§ Problem requirements: Working from the records below, repeat exactly the lines starting at the line that contains "Maintenance and support" and ending at the line that contains "a token session", inclusive.

[Records from a collection]
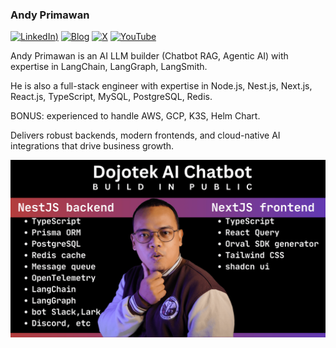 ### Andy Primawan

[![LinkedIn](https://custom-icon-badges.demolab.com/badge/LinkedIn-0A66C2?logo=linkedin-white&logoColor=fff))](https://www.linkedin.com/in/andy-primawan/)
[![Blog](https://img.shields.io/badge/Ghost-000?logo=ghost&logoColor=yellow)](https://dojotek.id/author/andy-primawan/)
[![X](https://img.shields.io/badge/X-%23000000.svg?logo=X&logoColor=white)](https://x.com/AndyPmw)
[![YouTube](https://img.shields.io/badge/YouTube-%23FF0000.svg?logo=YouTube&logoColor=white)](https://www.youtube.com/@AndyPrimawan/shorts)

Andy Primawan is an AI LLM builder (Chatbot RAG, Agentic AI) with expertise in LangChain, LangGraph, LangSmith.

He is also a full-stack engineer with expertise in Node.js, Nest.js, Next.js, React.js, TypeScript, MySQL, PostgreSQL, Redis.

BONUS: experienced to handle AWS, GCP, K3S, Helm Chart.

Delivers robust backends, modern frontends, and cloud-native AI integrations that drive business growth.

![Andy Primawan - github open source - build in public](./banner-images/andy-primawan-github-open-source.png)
...
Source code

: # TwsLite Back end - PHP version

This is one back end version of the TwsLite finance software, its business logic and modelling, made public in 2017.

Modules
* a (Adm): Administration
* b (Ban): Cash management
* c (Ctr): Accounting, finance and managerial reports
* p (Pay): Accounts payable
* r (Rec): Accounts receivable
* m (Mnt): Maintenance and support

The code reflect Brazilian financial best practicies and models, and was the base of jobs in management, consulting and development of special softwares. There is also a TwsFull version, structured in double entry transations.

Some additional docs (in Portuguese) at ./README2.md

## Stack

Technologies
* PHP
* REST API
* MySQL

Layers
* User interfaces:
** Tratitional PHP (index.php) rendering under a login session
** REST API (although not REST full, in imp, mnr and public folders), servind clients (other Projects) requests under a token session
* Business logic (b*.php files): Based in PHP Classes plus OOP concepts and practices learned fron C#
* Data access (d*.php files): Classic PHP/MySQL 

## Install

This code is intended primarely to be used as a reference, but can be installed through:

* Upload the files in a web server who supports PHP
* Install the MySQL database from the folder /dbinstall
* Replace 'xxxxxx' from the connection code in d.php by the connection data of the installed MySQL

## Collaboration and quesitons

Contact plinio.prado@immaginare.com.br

§ Task output:
* m (Mnt): Maintenance and support

The code reflect Brazilian financial best practicies and models, and was the base of jobs in management, consulting and development of special softwares. There is also a TwsFull version, structured in double entry transations.

Some additional docs (in Portuguese) at ./README2.md

## Stack

Technologies
* PHP
* REST API
* MySQL

Layers
* User interfaces:
** Tratitional PHP (index.php) rendering under a login session
** REST API (although not REST full, in imp, mnr and public folders), servind clients (other Projects) requests under a token session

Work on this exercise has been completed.